Déjame explicarlo sencillo. La protección es el plan para que el QB tenga tiempo. En la línea ofensiva no bloqueamos “a lo loco”; bloqueamos por reglas. Y esas reglas cambian según el front defensivo, la amenaza de blitz, la distancia y hasta el estilo de jugada.

1)El “free runner”: alguien llega sin que nadie lo toque

Will Hernández, jugador profesional de
Will Hernández, jugador profesional de fútbol americano Foto: Cortesía

Esto es lo peor para cualquier ofensiva. No es un bloqueo perdido, es un error de asignación. Suele pasar cuando la defensa te obliga a elegir: te muestra varias amenazas y, si cuentas mal o no ajustas, alguien entra limpio por un hueco. El golpe se ve “rapidísimo” en TV porque, literalmente, nadie lo frenó.
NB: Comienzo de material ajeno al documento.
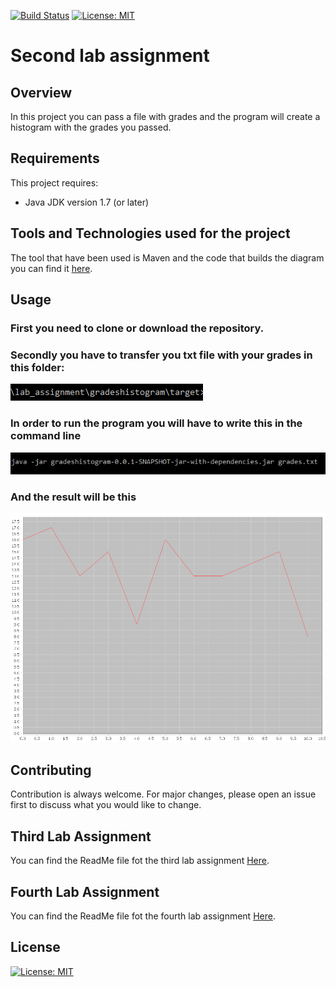 [![Build Status](https://travis-ci.com/DimitrisMazarakis/lab_assignment.svg?token=vA99SPhkUkdzsEZp7i3d&branch=development)](https://travis-ci.com/DimitrisMazarakis/lab_assignment)
[![License: MIT](https://img.shields.io/badge/License-MIT-yellow.svg)](https://opensource.org/licenses/MIT)

# Second lab assignment

## Overview

In this project you can pass a file with grades and the program will create a histogram with the grades you passed.

## Requirements

This project requires:

* Java JDK version 1.7 (or later)

## Tools and Technologies used for the project

The tool that have been used is Maven and the code that builds the diagram you can find it [here](https://github.com/AntonisGkortzis/BuildAutomationToolsDemoProject/blob/master/histogramgenerator/src/main/java/histogramgenerator/JFreeChartXYLineChartDemo.java).

## Usage

### First you need to clone or download the repository.
### Secondly you have to transfer you txt file with your grades in this folder:
![](media/path.png)

### In order to run the program you will have to write this in the command line
![](media/command_line.png)

### And the result will be this

![](media/diagram.png)

## Contributing
Contribution is always welcome. For major changes, please open an issue first to discuss what you would like to change.

## Third Lab Assignment
You can find the ReadMe file fot the third lab assignment [Here](Unit_Testing/README.md).
## Fourth Lab Assignment
You can find the ReadMe file fot the fourth lab assignment [Here](Design_pattern/README.md).
## License 
[![License: MIT](https://img.shields.io/badge/License-MIT-yellow.svg)](https://opensource.org/licenses/MIT)
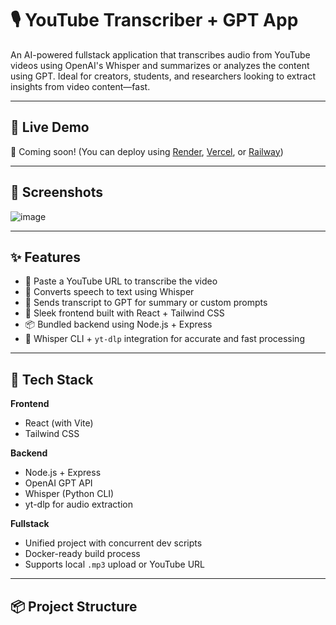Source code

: # 🎙️ YouTube Transcriber + GPT App

An AI-powered fullstack application that transcribes audio from YouTube videos using OpenAI's Whisper and summarizes or analyzes the content using GPT. Ideal for creators, students, and researchers looking to extract insights from video content—fast.

---

## 🚀 Live Demo

🔗 Coming soon! (You can deploy using [Render](https://render.com), [Vercel](https://vercel.com), or [Railway](https://railway.app))

---

## 📸 Screenshots

![image](https://github.com/user-attachments/assets/4434ff64-1c11-4fe6-97b7-9ee6faac014d)


---

## ✨ Features

- 🔗 Paste a YouTube URL to transcribe the video
- 📄 Converts speech to text using Whisper
- 🧠 Sends transcript to GPT for summary or custom prompts
- 🎨 Sleek frontend built with React + Tailwind CSS
- 📦 Bundled backend using Node.js + Express
- 📂 Whisper CLI + `yt-dlp` integration for accurate and fast processing

---

## 🧰 Tech Stack

**Frontend**
- React (with Vite)
- Tailwind CSS

**Backend**
- Node.js + Express
- OpenAI GPT API
- Whisper (Python CLI)
- yt-dlp for audio extraction

**Fullstack**
- Unified project with concurrent dev scripts
- Docker-ready build process
- Supports local `.mp3` upload or YouTube URL

---

## 📦 Project Structure


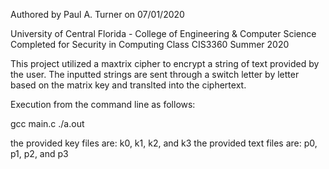 Authored by Paul A. Turner on 07/01/2020

University of Central Florida - College of Engineering & Computer Science
Completed for Security in Computing Class CIS3360 Summer 2020

This project utilized a maxtrix cipher to encrypt a string of text provided by the user. The inputted strings are sent through a switch letter by letter based on the matrix key and translted into the ciphertext.

Execution from the command line as follows:

gcc main.c
./a.out <key file.txt> <text file.txt>

the provided key files are: k0, k1, k2, and k3
the provided text files are: p0, p1, p2, and p3
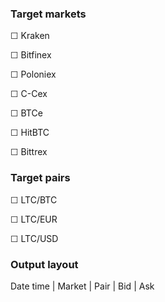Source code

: ### Target markets

☐ Kraken

☐ Bitfinex

☐ Poloniex

☐ C-Cex

☐ BTCe

☐ HitBTC

☐ Bittrex

### Target pairs

☐ LTC/BTC

☐ LTC/EUR

☐ LTC/USD

### Output layout

Date time | Market | Pair | Bid | Ask
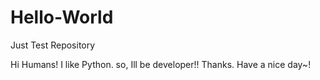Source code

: # Hello-World
Just Test Repository

Hi Humans!
I like Python. so, Ill be developer!! Thanks.
Have a nice day~!
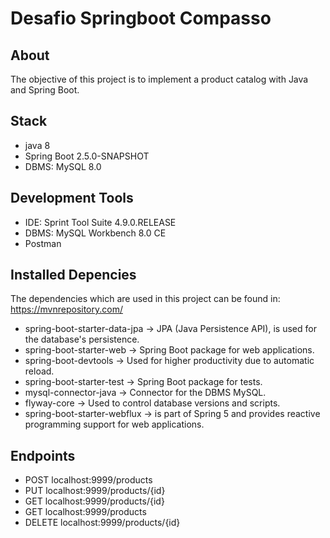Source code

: # Desafio Springboot Compasso

## About

The objective of this project is to implement a product catalog with Java and Spring Boot.

## Stack

- java 8
- Spring Boot 2.5.0-SNAPSHOT
- DBMS: MySQL 8.0

## Development Tools

- IDE: Sprint Tool Suite 4.9.0.RELEASE
- DBMS: MySQL Workbench 8.0 CE
- Postman

## Installed Depencies

The dependencies which are used in this project can be found in: https://mvnrepository.com/

- spring-boot-starter-data-jpa -> JPA (Java Persistence API), is used for the database's persistence.
- spring-boot-starter-web -> Spring Boot package for web applications.
- spring-boot-devtools -> Used for higher productivity due to automatic reload.
- spring-boot-starter-test -> Spring Boot package for tests.
- mysql-connector-java -> Connector for the DBMS MySQL.
- flyway-core -> Used to control database versions and scripts.
- spring-boot-starter-webflux -> is part of Spring 5 and provides reactive programming support for web applications.

## Endpoints

- POST localhost:9999/products 
- PUT localhost:9999/products/{id}
- GET localhost:9999/products/{id}
- GET localhost:9999/products
- DELETE localhost:9999/products/{id}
2)Un detalle de comunicación que casi nunca se menciona

Hay una frase clave que muchos fans escuchan: “ID del Mike”. En términos simples, es ordenar el tablero: “a partir de aquí contamos las amenazas”. Si esa identificación está mal, puedes ver a cinco linieros bloqueando con intensidad… y aun así el blitz entra por el lugar “vacío”. A veces dos bloquean al mismo, alguien queda libre y el QB paga el precio.

3)La defensa gana por diseño, no solo por fuerza

En enero, los coordinadores defensivos no se conforman con mandar cuatro y esperar. Diseñan presiones para confundirte: cruces, intercambios, amagos de blitz y presiones tardías. Son jugadas pensadas para forzar un error de asignación o un paso fuera de ritmo. Por eso a veces el golpe llega por dentro, rápido, como si fuera “imposible” de bloquear. Muchas veces no es fuerza: es engaño + timing.

Aaron Rodgers (8), quarterback de
Aaron Rodgers (8), quarterback de los Steelers de Pittsburgh, es capturado detrás de la línea por Will McDonald IV (9), liniero defensivo de los Jets de Nueva York, durante la primera mitad del partido de la NFL del domingo 7 de septiembre de 2025, en East Rutherford, Nueva Jersey. (Foto AP/Adam Hunger)

¿Qué puedes mirar tú en la pantalla?

Tres señales rápidas para detectar por qué se cayó una protección:

  • Si el QB parece sorprendido y el golpe llega “limpio”, sospecha free runner.
  • Si notas que dos linieros bloquearon al mismo jugador y otro entra sin contacto, suele ser mala asignación o mala identificación.
  • Si el golpe llega por el centro y parece “de la nada”, muchas veces fue un stunt/twist bien ejecutado.

La idea clave es esta: una protección no colapsa “porque sí”. Colapsa porque la defensa te obliga a escoger y, en playoffs, escoger mal cuesta carísimo. En enero, la diferencia entre una bolsa limpia y un golpe gratis suelen ser dos segundos y una decisión.